Suppose Sears targets K-Mart and other retailers for predation by lowering its prices below costs. The first fact is that the predator must lose more money than any of its prey and the bigger the predator, the bigger will be its losses. Second, the prey is not helpless in the wake of predation; it has several strategies. One is to temporarily shut down and allow the predator to take the losses from charging low prices. Donald Boudreaux says if the prey is an efficient producer, he can borrow money to weather the attack. Professor Wenders brings the element of time into the picture, pointing out that the predator is trading up-front losses for discounted future revenues. In other words, a dollar's worth of revenue lost today by charging low prices will have to bring in more than two dollars four or five years from now to make it worth while. Thus, to recoup today's losses, the predator will have to charge very high prices in the future and that will invite new entrants.
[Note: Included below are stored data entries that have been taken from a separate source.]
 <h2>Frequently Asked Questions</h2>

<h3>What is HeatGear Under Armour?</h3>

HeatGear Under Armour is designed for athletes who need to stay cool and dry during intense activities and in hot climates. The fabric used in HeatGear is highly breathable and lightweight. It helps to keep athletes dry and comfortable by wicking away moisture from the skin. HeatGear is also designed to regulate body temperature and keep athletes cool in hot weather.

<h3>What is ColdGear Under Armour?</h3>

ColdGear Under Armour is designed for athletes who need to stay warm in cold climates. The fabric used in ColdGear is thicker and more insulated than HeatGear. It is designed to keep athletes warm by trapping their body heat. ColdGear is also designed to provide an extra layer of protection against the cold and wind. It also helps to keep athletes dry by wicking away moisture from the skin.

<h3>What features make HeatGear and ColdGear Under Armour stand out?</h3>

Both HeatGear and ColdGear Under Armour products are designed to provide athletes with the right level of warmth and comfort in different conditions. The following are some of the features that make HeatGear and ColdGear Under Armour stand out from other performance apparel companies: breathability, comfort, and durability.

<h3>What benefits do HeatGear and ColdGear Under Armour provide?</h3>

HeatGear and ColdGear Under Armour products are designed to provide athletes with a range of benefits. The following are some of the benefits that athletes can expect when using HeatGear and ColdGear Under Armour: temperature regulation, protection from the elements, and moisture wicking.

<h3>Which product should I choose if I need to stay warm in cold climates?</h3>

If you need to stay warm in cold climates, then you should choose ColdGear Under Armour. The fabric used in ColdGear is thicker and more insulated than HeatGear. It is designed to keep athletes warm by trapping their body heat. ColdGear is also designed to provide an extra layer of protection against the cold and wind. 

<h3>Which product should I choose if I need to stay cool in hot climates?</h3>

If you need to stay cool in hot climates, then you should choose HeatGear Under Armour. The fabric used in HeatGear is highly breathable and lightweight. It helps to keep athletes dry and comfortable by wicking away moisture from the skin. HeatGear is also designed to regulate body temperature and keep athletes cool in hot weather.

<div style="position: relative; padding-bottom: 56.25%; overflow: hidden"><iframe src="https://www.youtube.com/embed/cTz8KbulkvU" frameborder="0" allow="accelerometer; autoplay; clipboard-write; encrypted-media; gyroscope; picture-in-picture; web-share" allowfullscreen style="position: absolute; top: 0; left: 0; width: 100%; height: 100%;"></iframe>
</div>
Finally, suppose in our example Sears was successful in bankrupting K-Mart. Bankruptcy does not mean productive assets go poof and disappear into thin air. Bankruptcy simply means that the title to those productive assets have changed - there is a new owner. Since the new owner purchases the assets at bargain basement prices, he will be in a better position to fight predation.
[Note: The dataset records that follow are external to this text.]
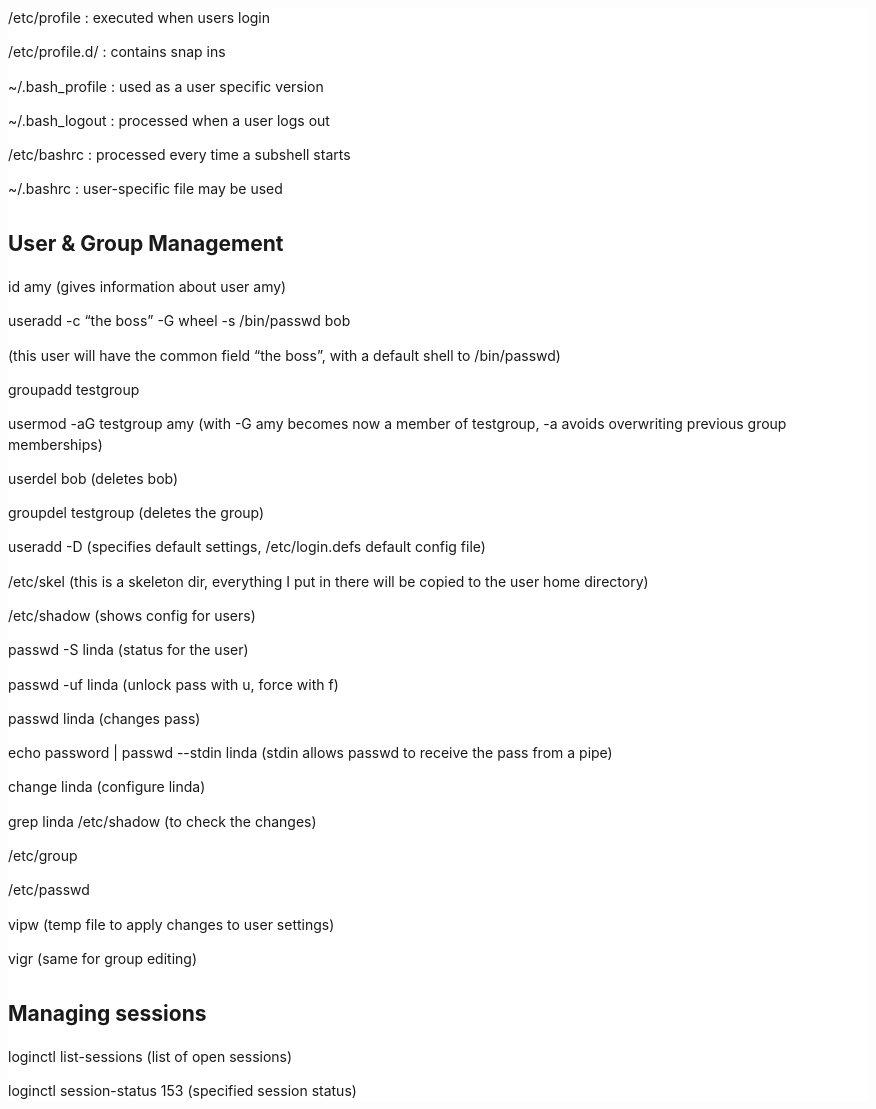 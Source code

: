 /etc/profile : executed when users login

/etc/profile.d/ : contains snap ins

~/.bash\_profile : used as a user specific version

~/.bash\_logout : processed when a user logs out

/etc/bashrc : processed every time a subshell starts

~/.bashrc : user-specific file may be used

## User & Group Management

id amy (gives information about user amy)

useradd -c “the boss” -G wheel -s /bin/passwd bob 

(this user will have the common field “the boss”, with a default shell to /bin/passwd)

groupadd testgroup

usermod -aG testgroup amy (with -G amy becomes now a member of testgroup, -a avoids overwriting previous group memberships)

userdel bob (deletes bob)

groupdel testgroup (deletes the group)

useradd -D (specifies default settings, /etc/login.defs default config file)

/etc/skel (this is a skeleton dir, everything I put in there will be copied to the user home directory)

/etc/shadow (shows config for users)

passwd -S linda (status for the user)

passwd -uf linda (unlock pass with u, force with f)

passwd linda (changes pass)

echo password | passwd --stdin linda (stdin allows passwd to receive the pass from a pipe)

change linda (configure linda)

grep linda /etc/shadow (to check the changes)

/etc/group

/etc/passwd

vipw (temp file to apply changes to user settings)

vigr (same for group editing)


## Managing sessions

loginctl list-sessions (list of open sessions)

loginctl session-status 153 (specified session status)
A historical tidbit points to another anti-predation strategy. Robert Gordon, a slave, purchased his freedom and moved to Cincinnati where he invested $1,500 in a coal yard and a private dock on the waterfront. White competitors tried to run him out of business through ruthless price-cutting. Gordon simply hired fair-complexioned mulattoes to purchase coal from his price-cutting competitors to fill his own customer's orders.
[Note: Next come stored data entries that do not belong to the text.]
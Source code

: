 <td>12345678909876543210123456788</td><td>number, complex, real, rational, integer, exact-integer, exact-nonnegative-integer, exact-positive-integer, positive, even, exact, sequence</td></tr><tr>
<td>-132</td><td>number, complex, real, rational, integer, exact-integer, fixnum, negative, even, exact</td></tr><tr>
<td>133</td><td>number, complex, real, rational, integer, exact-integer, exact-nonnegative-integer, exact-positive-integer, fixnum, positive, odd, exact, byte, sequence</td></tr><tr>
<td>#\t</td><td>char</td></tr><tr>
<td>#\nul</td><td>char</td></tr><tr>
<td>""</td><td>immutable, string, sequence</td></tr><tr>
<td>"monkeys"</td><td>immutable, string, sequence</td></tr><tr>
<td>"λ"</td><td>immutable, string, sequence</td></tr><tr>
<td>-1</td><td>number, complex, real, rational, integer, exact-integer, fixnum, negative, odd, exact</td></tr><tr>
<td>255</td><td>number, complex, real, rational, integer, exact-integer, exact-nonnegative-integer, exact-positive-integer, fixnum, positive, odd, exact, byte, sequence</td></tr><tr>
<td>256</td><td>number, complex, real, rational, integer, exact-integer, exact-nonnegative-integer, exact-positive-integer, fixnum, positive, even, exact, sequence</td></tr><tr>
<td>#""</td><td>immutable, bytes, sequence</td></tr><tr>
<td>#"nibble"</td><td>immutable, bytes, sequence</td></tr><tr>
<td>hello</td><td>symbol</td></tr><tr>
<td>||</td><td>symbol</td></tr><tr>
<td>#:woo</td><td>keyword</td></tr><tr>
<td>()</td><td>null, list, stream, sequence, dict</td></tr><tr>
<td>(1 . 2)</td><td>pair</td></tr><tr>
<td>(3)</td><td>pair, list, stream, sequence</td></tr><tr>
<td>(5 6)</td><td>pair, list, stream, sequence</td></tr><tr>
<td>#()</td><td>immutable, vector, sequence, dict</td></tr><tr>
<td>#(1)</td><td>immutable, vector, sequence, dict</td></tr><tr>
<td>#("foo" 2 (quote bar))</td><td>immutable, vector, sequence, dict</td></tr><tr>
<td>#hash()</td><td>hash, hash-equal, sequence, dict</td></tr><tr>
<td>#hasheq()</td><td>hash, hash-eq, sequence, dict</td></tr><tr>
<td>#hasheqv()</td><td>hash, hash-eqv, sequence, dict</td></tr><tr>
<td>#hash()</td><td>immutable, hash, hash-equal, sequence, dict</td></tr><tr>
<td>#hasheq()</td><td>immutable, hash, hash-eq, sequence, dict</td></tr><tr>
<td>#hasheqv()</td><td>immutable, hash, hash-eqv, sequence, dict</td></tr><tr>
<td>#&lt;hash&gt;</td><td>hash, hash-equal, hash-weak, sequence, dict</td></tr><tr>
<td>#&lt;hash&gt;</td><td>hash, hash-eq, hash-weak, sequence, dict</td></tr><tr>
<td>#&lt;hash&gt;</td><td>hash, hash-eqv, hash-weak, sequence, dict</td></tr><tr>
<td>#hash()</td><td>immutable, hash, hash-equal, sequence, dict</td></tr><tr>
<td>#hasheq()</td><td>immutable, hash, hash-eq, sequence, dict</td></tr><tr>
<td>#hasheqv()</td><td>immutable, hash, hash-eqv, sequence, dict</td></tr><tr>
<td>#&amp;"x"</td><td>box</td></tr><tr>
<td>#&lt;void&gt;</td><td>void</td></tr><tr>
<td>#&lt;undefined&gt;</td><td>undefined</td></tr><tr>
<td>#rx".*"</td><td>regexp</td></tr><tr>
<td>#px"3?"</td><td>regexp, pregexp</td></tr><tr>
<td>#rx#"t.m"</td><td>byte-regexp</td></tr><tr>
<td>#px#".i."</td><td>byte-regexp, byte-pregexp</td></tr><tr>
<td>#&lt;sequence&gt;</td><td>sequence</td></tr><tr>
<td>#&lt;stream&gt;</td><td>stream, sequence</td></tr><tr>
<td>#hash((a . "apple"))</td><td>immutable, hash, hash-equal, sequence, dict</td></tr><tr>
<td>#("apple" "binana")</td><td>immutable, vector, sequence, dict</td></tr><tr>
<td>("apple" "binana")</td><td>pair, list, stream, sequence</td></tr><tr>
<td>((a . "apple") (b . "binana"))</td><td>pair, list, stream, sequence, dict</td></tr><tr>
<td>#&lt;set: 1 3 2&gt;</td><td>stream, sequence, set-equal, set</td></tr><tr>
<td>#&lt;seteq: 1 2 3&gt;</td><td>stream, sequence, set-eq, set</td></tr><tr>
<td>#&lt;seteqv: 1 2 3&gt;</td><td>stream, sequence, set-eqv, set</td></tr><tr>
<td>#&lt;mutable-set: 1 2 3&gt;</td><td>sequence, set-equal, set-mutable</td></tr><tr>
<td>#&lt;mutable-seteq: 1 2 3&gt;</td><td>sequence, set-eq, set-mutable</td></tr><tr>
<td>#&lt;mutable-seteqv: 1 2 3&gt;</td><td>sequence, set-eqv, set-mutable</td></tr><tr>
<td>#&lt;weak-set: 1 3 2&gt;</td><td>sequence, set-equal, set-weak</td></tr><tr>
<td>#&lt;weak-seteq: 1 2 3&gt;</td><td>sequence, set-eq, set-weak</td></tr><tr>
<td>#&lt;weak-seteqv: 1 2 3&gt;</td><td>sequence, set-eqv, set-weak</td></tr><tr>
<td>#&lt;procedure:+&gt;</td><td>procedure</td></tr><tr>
The fact that market forces make predation a highly unsuccessful means to gain unlikely monopoly power is not the same as saying there are not anti-competitive practices that restrict competition. Most anti-competitive practices have their roots in federal, state and local laws that forestall entry and set minimum prices. Among the many examples are the U.S. Department of Commerce "marketing orders" that allow growers to collude to restrict the supply of fruits and vegetables. U.S. sugar and peanut producers make campaign contributions to get congressmen to restrict imports so they can charge higher prices. Many cities restrict the number of taxicabs so that those who are already in can charge higher prices. Real estate brokers can lose their licenses, or access to trade tools such as the multiple-listing, for engaging in "unethical practices" (read: charging too low a commission).

If we're really concerned about uncompetitive practices, we should look at legalized collusions. After all, why is it that corporations give millions of dollars to elected officials? Do you think it's simply public-spirited behavior?